The new look, which coincides with the 100th edition of the newspaper, is a celebration of the journey travelled since 2005 and the past 99 editions.
“Readers can now enjoy a much cleaner design, short and to-the-point stories, bolder headlines and more exciting pictures as of the 100th edition. We continue to carry a message from President Jacob Zuma, as well as stories of ordinary people who are making a difference in their communities,” GCIS Acting Director-General Donald Liphoko said on Tuesday.
The first edition hit the streets in October 2005 in a magazine format. Since then, Vuk’uzenzele has changed its format and appearance and continues to make huge strides in communicating government’s programmes and policies to many South Africans.
The newspaper was established with the sole purpose of making government information available in a simplified manner to the people of South Africa, particularly those who don’t have access to empowering developmental news.
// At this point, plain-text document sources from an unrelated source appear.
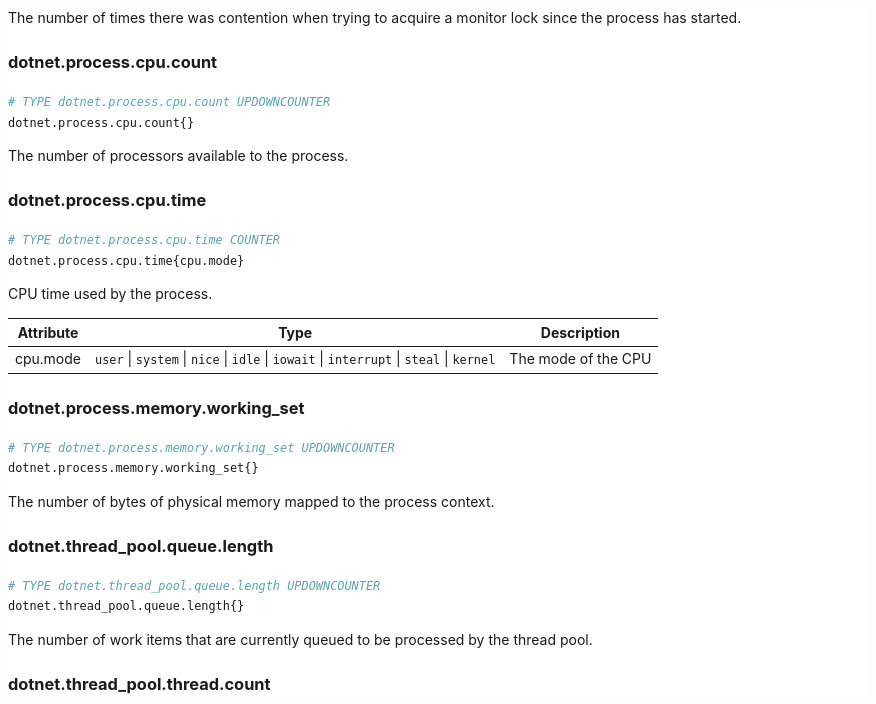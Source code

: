The number of times there was contention when trying to acquire a monitor lock since the process has started.





### dotnet.process.cpu.count

```py
# TYPE dotnet.process.cpu.count UPDOWNCOUNTER
dotnet.process.cpu.count{}
```

The number of processors available to the process.




### dotnet.process.cpu.time

```py
# TYPE dotnet.process.cpu.time COUNTER
dotnet.process.cpu.time{cpu.mode}
```

CPU time used by the process.


|Attribute|Type|Description|
|-|-|-|
| cpu.mode | `user` \| `system` \| `nice` \| `idle` \| `iowait` \| `interrupt` \| `steal` \| `kernel` | The mode of the CPU  |




### dotnet.process.memory.working_set

```py
# TYPE dotnet.process.memory.working_set UPDOWNCOUNTER
dotnet.process.memory.working_set{}
```

The number of bytes of physical memory mapped to the process context.




### dotnet.thread_pool.queue.length

```py
# TYPE dotnet.thread_pool.queue.length UPDOWNCOUNTER
dotnet.thread_pool.queue.length{}
```

The number of work items that are currently queued to be processed by the thread pool.





### dotnet.thread_pool.thread.count
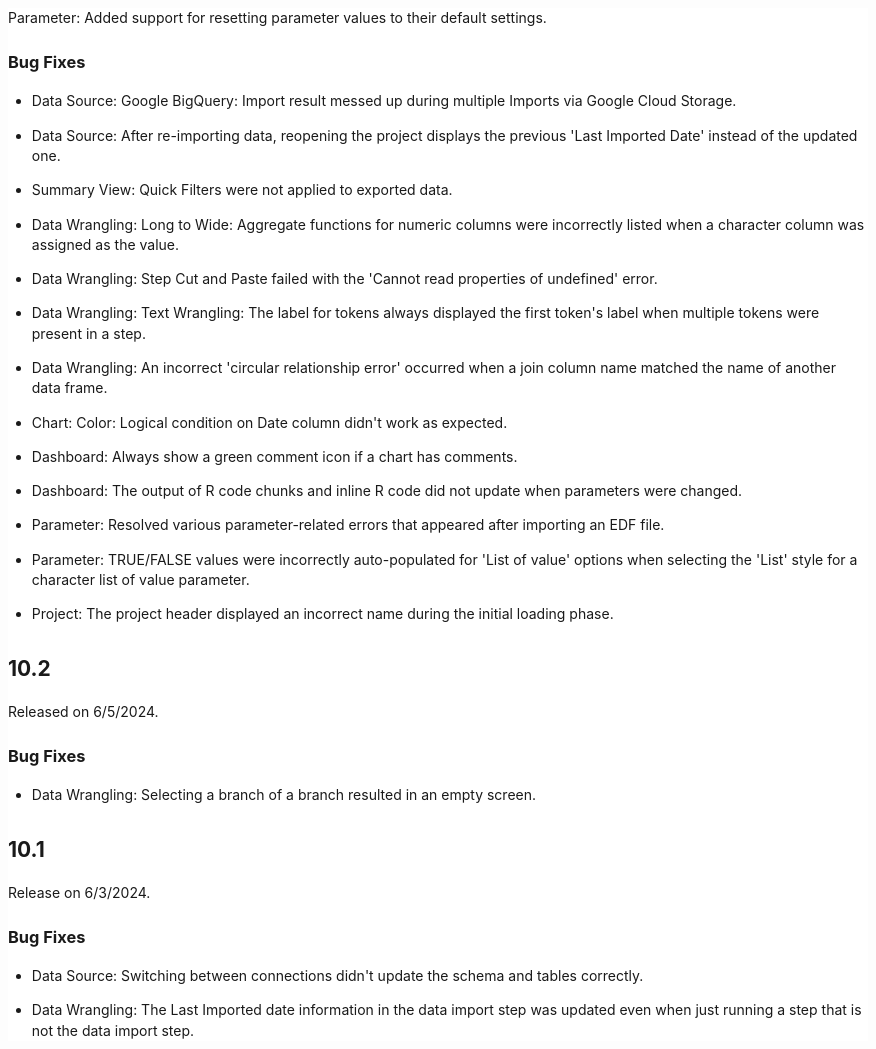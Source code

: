 Parameter: Added support for resetting parameter values to their default settings.


### Bug Fixes

* Data Source: Google BigQuery: Import result messed up during multiple Imports via Google Cloud Storage.
* Data Source: After re-importing data, reopening the project displays the previous 'Last Imported Date' instead of the updated one.


* Summary View: Quick Filters were not applied to exported data.


* Data Wrangling: Long to Wide:  Aggregate functions for numeric columns were incorrectly listed when a character column was assigned as the value.
* Data Wrangling: Step Cut and Paste failed with the 'Cannot read properties of undefined' error.
* Data Wrangling: Text Wrangling: The label for tokens always displayed the first token's label when multiple tokens were present in a step.
* Data Wrangling: An incorrect 'circular relationship error' occurred when a join column name matched the name of another data frame.


* Chart: Color: Logical condition on Date column didn't work as expected.


* Dashboard: Always show a green comment icon if a chart has comments.
* Dashboard: The output of R code chunks and inline R code did not update when parameters were changed.


* Parameter: Resolved various parameter-related errors that appeared after importing an EDF file.
* Parameter: TRUE/FALSE values were incorrectly auto-populated for 'List of value' options when selecting the 'List' style for a character list of value parameter.


* Project: The project header displayed an incorrect name during the initial loading phase.

## 10.2

Released on 6/5/2024.

### Bug Fixes

* Data Wrangling: Selecting a branch of a branch resulted in an empty screen.


## 10.1

Release on 6/3/2024.

### Bug Fixes

* Data Source: Switching between connections didn't update the schema and tables correctly.


* Data Wrangling: The Last Imported date information in the data import step was updated even when just running a step that is not the data import step.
The publication was introduced at a time when there was scepticism about the role of a government produced newspaper. The public discourse at that time purported that the publication will be viewed as a propaganda instrument. However, the paper has been warmly welcomed by communities and is sought after particularly in areas where mainstream newspapers are not distributed.
Liphoko said Vuk’uzenzele aims to provide news and information to all South Africans and as such, a lot of effort goes into ensuring that it is distributed to those in peri-urban and rural areas, in particular, where access to trustworthy information is scarce.
The newspaper carries stories guided by the five priorities of government – namely health, education, employment, rural development and safety and security.
“True to its name, Vuk’uzenzele reports stories of people in communities who have taken advantage of government provided services to improve their lives,” said Liphoko.
In 2011, Vuk’zenzele changed from being a bimonthly magazine to a monthly newspaper.
In the same year, the newspaper also carried a special four-page Employment News supplement focusing on job creation and skills development related articles with government recruitment advertisements in the public sector.
“Five years later, we continue to evolve. Vuk’uzenzele now consistently carries government jobs. The newspaper has also changed its cycle from once a month to every fortnight to give readers current and fresh news,” Liphoko said.
Vuk’uzenzele has also embraced the digital age and it is available for mobile download from App Store and on Google Play. Is also available on www.vukuzenzele.gov.za .
Vuk’uzenzele is partially translated in all official languages to ensure that the reader receives government news in the language of their choice.
To date, the newspaper has produced more than 162 million copies.
The newspaper also boasts the largest print run within the newspaper industry. It is also available in Braille to cater for the visually impaired, with more than 51 000 Braille copies having been produced so far.
“We will continue to strive to bring readers government news more frequently,” said Liphoko.